Belki de bu, MGK'da Cuma günü komutanların masaya koyacakları dosyaların ve görüşlerin herhalde bir önsözü idi.
Demirel'in MGK toplantısına kadar, zamanının daraldığı gibi izlenimlerim var.
Demirel, Cuma günkü toplantıya, arkasına kamuoyunun büyük ve güçlü bir rüzgarını alarak gitmek istiyor. Demokrasi içinde çözüm üreten siyasal ortamı oluşturmak çabasında.
Demirel'in, giderek bu ağırlığı kazanma yolunda olduğunu söyleyebilirim.
PAKİSTAN'da hakkındaki hırsızlık iddiaları ayyuka çıkmış kocası nedeniyle başbakan olan eşi, Cumhurbaşkanı, tarafından görevden alınıyor.

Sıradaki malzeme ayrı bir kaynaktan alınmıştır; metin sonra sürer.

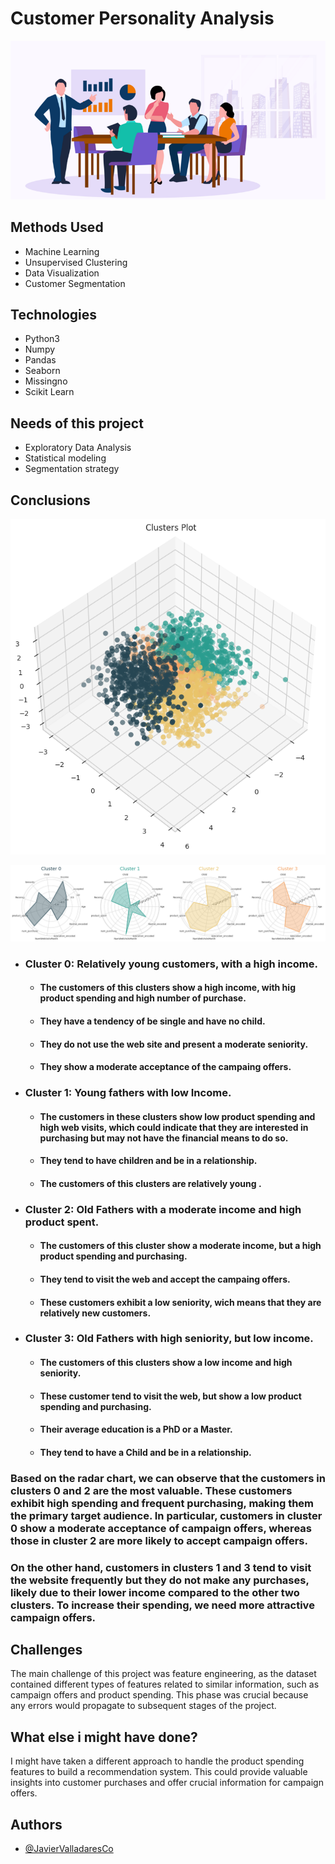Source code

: 
# Customer Personality Analysis


![Customer Anaylsis](/Images/dataset-cover.png)


## Methods Used

 - Machine Learning
 - Unsupervised Clustering 
 - Data Visualization
 - Customer Segmentation

## Technologies

- Python3
- Numpy
- Pandas
- Seaborn
- Missingno
- Scikit Learn


## Needs of this project

- Exploratory Data Analysis
- Statistical modeling
- Segmentation strategy

## Conclusions

![Cluster 3d](/Images/Cluster_3d.png "3d plot")

![Cluster Analysis](/Images/Cluster_Analysis.png "Radar Chart")

* ### Cluster 0: Relatively young customers, with a high income.
    * #### The customers of this clusters show a high income, with hig product spending and high number of purchase.
    * #### They have a tendency of be single and have no child.
    * #### They do not use the web site and present a moderate seniority.
    * #### They show a moderate acceptance of the campaing offers.

- ### Cluster 1: Young fathers with low Income.
    - #### The customers in these clusters show low product spending and high web visits, which could indicate that they are interested in purchasing but may not have the financial means to do so.
    - #### They tend to have children and be in a relationship.
    - #### The customers of this clusters are relatively young .

- ### Cluster 2: Old Fathers with a moderate income and high product spent.
    - #### The customers of this cluster show a moderate income, but a high product spending and purchasing.
    - #### They tend to visit the web and accept the campaing offers.
    - #### These customers exhibit a low seniority, wich means that they are relatively new customers.

- ### Cluster 3: Old Fathers with high seniority, but low income.
    - #### The customers of this clusters show a low income and high seniority.
    - #### These customer tend to visit the web, but show a low product spending and purchasing. 
    - #### Their average education is a PhD or a Master.
    - #### They tend to have a Child and be in a relationship.


### Based on the radar chart, we can observe that the customers in clusters 0 and 2 are the most valuable. These customers exhibit high spending and frequent purchasing, making them the primary target audience. In particular, customers in cluster 0 show a moderate acceptance of campaign offers, whereas those in cluster 2 are more likely to accept campaign offers.
### On the other hand, customers in clusters 1 and 3 tend to visit the website frequently but they do not make any purchases, likely due to their lower income compared to the other two clusters. To increase their spending, we need more attractive campaign offers.

## Challenges

The main challenge of this project was feature engineering, as the dataset contained different types of features related to similar information, such as campaign offers and product spending. This phase was crucial because any errors would propagate to subsequent stages of the project.


## What else i might have done?

I might have taken a different approach to handle the product spending features to build a recommendation system. This could provide valuable insights into customer purchases and offer crucial information for campaign offers.


## Authors

- [@JavierValladaresCo](https://www.github.com/JavierValladaresCo)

Ve Meclis feshedilerek, ülke 3 ay içinde seçime götürülüyor.
Seçimler yapıldı. Cumhurbaşkanının görevden aldığı Butto'nun partisinin milletvekili sayısı, 87'den 12'ye düştü.

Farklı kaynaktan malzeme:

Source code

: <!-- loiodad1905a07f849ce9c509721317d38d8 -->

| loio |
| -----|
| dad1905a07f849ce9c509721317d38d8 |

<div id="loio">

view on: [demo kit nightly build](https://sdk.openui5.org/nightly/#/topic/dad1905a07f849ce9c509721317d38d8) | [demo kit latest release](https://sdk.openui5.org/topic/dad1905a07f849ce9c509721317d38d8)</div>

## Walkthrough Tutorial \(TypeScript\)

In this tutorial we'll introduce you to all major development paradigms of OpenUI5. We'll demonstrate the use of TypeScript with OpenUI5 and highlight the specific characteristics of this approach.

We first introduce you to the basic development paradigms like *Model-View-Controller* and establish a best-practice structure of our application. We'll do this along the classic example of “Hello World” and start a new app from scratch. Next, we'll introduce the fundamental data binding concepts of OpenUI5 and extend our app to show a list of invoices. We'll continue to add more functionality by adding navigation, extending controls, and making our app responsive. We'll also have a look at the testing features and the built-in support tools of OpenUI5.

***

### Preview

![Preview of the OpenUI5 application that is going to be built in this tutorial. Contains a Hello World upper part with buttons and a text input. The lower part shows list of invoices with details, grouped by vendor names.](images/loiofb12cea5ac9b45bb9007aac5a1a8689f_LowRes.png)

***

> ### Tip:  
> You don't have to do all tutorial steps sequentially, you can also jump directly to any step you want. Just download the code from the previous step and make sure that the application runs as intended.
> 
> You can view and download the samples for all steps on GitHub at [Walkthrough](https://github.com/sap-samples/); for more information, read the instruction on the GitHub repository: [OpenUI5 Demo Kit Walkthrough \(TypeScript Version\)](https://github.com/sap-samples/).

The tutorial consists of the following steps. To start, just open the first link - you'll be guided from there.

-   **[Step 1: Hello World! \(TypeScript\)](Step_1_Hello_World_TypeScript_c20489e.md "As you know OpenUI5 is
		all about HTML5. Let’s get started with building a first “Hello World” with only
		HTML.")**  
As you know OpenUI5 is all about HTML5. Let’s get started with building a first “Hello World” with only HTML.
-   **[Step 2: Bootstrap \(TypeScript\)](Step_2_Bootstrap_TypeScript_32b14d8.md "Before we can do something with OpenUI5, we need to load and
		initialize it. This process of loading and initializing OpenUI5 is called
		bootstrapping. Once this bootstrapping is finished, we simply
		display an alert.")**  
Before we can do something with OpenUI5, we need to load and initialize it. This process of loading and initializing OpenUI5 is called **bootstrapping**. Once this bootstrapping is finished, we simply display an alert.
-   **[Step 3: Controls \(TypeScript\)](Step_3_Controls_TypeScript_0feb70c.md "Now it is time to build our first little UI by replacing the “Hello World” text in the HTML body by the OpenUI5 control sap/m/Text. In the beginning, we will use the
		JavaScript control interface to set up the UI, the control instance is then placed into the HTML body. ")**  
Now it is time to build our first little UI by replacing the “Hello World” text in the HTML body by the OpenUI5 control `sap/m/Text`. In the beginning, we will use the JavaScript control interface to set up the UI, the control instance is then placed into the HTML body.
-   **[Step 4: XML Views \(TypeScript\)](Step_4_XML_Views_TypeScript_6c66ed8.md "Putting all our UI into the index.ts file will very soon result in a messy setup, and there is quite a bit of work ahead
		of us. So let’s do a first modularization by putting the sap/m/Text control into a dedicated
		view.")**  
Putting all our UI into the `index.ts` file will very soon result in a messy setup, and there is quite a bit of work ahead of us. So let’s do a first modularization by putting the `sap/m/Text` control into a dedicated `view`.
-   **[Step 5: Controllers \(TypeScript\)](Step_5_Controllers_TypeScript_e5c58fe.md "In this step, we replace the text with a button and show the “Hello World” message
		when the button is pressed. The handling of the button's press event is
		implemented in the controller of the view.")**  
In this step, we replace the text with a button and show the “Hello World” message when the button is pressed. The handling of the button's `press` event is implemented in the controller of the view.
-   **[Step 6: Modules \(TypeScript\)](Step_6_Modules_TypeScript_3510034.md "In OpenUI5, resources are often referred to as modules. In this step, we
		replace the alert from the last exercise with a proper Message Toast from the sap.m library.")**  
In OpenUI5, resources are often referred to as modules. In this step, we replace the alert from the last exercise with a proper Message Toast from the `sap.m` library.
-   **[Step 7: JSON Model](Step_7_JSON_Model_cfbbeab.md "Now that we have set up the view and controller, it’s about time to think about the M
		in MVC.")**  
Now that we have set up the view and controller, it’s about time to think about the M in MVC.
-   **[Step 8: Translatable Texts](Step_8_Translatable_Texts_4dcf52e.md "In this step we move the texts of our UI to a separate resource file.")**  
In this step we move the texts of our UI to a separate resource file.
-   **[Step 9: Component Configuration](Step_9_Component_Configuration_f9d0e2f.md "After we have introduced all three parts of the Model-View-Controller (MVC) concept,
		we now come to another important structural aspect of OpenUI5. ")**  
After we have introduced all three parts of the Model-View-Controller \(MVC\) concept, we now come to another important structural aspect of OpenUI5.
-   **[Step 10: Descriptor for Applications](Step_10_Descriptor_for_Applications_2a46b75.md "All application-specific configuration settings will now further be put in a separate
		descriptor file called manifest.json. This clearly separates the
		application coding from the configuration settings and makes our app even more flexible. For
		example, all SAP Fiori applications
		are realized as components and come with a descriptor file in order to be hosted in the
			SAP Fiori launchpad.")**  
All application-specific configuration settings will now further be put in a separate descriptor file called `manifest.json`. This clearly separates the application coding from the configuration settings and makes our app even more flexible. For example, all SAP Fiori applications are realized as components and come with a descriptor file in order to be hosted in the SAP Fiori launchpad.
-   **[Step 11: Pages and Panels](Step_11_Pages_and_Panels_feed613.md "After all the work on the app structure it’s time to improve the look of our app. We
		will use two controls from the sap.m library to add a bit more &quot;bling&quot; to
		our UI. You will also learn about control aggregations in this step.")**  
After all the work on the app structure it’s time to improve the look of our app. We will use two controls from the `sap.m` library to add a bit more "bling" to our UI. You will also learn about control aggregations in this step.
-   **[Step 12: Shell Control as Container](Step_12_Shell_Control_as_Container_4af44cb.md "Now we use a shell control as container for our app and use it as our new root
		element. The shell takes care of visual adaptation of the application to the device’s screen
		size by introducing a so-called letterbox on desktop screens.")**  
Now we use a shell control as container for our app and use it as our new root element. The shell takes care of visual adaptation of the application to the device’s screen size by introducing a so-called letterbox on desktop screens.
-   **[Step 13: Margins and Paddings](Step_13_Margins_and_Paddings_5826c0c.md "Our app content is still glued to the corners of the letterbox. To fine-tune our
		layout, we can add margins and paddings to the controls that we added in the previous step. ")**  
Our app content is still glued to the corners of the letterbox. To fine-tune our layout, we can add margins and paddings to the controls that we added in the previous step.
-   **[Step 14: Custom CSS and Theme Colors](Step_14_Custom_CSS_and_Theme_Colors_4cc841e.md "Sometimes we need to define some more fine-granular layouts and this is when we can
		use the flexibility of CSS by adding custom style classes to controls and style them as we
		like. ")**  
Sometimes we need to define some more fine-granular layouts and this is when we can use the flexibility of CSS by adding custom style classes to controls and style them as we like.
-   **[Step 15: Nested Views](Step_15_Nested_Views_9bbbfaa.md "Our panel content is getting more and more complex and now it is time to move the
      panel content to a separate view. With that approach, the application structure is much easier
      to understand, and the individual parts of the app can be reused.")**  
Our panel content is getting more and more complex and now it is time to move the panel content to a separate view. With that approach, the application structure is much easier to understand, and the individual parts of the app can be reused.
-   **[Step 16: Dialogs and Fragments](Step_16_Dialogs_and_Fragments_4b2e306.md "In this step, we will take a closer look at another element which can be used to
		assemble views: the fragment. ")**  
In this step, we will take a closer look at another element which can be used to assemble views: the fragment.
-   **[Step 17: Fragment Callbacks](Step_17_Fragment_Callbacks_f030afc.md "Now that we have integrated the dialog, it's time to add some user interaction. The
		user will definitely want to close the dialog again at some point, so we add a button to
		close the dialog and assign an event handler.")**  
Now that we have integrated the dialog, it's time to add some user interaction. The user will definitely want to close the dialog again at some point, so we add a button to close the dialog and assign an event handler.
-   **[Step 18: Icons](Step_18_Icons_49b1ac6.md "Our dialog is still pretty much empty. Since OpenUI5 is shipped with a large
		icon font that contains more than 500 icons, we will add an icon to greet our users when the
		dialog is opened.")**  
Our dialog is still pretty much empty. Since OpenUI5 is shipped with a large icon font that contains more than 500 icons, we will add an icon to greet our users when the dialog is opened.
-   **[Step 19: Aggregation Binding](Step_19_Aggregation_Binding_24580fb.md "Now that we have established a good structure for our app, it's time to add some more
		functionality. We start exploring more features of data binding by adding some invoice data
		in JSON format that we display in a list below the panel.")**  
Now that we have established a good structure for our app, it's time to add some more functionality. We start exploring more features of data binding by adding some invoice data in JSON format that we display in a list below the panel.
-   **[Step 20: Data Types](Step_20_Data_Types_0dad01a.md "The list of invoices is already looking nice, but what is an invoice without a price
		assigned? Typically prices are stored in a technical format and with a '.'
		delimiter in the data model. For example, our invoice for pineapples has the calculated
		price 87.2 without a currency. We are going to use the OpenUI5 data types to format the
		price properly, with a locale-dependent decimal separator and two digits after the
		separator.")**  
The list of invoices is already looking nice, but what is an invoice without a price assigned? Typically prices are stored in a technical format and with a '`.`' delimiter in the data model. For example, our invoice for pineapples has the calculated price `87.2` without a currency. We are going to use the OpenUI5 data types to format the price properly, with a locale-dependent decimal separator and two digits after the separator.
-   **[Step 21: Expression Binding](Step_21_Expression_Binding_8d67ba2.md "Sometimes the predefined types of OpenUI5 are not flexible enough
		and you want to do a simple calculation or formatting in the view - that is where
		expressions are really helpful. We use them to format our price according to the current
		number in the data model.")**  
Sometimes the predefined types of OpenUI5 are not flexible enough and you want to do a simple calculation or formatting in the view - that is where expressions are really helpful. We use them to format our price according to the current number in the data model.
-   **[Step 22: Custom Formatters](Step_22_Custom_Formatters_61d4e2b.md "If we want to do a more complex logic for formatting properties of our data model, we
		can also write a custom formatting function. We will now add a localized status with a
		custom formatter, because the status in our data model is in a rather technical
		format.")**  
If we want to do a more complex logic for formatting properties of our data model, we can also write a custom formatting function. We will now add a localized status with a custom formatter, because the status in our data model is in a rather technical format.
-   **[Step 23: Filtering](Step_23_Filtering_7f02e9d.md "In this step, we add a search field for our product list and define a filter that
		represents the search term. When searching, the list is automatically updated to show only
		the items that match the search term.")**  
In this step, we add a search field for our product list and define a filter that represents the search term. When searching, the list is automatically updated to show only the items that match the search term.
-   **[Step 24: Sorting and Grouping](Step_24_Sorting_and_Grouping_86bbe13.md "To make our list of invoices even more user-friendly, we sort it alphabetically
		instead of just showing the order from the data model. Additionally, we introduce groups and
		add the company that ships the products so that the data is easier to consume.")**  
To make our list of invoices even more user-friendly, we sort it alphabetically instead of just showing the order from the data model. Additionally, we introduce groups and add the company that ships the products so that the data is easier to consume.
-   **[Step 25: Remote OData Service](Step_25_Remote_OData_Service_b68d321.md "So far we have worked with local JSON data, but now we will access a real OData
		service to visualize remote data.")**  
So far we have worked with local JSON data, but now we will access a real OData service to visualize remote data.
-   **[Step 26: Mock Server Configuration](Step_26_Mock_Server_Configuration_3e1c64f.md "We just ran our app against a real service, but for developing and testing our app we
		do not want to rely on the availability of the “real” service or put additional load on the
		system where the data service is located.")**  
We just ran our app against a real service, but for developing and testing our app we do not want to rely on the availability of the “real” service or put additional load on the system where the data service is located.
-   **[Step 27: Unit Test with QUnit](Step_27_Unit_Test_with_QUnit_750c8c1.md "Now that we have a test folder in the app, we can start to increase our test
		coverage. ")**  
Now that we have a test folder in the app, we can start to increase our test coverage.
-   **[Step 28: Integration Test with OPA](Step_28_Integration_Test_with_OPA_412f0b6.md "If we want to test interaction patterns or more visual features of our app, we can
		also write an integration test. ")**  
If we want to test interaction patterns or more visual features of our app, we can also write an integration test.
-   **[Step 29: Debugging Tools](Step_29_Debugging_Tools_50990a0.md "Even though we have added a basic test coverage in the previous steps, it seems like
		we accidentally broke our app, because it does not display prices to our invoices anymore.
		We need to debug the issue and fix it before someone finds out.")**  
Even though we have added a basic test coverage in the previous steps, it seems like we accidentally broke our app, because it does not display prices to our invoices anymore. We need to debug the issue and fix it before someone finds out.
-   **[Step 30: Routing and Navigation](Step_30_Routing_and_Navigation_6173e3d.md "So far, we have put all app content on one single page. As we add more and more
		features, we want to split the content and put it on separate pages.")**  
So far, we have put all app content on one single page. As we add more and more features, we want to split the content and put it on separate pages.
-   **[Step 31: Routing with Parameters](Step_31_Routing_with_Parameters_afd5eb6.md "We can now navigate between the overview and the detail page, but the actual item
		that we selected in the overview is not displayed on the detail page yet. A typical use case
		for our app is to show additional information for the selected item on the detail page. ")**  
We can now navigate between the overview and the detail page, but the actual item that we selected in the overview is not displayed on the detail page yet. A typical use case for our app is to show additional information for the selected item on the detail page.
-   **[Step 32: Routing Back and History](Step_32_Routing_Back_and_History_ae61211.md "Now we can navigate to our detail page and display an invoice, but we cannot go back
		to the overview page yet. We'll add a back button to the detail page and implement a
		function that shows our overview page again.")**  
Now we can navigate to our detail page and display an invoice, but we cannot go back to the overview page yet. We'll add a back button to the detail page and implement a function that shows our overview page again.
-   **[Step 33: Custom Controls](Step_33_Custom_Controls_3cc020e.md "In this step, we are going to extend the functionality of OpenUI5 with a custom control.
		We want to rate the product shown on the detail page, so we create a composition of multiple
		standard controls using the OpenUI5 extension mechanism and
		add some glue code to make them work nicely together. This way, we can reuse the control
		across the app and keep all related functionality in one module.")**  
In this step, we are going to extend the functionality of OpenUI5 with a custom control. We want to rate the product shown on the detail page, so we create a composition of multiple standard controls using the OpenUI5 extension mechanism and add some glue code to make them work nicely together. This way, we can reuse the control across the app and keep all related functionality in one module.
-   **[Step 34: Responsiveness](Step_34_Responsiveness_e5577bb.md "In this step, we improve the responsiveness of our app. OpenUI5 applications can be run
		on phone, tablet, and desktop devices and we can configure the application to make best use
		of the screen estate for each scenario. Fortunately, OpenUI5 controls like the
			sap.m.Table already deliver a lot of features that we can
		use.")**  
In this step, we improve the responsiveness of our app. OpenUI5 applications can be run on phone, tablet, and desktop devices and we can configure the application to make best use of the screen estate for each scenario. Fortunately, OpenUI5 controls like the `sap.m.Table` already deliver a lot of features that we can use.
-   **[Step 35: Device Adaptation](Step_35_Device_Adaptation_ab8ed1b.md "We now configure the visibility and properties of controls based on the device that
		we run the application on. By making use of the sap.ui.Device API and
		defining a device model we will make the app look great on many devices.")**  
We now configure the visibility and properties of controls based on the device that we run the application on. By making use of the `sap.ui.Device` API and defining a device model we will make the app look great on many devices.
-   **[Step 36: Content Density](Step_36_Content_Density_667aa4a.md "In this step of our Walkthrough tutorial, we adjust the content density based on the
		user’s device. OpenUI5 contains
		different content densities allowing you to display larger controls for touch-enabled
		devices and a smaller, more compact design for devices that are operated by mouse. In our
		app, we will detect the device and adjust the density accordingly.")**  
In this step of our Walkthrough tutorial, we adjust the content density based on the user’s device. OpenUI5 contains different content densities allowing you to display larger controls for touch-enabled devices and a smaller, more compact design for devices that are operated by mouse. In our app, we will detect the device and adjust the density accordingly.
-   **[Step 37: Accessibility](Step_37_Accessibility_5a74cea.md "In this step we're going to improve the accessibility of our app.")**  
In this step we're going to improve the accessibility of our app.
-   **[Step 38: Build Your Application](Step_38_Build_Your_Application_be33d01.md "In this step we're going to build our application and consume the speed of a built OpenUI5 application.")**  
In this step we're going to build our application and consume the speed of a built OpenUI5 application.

Pakistan, cumhurbaşkanına bu yetkiyi 5 ihtilal geçirdikten sonra sekizinci anayasa değişikliğinde vermiş.
Böylece... Rejimin tıkanmış gibi göründüğü her defasında yapılan ihtilallerden ve tank sesiyle uyanmaktan kurtulmuş.
"Orası Pakistan. Bize örnek olamaz" diyenlere "aynı örneği İtalya'nın da yaşadığını" söyleyebilirim.
İtalya, başkanlık sistemi ile yönetilmiyor. Parlamento hükümeti sistemi var. Ama... İtalya cumhurbaşkanı da meclisi feshetti ve ülkeyi seçimlere götürdü.
Bu yetki "hiçbir gerekçe gösterme zorunluluğu olmaksızın" Fransa cumhurbaşkanında da var.
Portekiz cumhurbaşkanında da...
Yunanistan cumhurbaşkanında da...
Bütün bu Akdeniz ülkelerinde, bir tek Türkiye'de demokrasi sisteminin böyle eksikli kalması düşündürücüdür.
Demokrasimizi güvenlik sübapları ve kendini onaran kurumlarla güçlendirmeliyiz.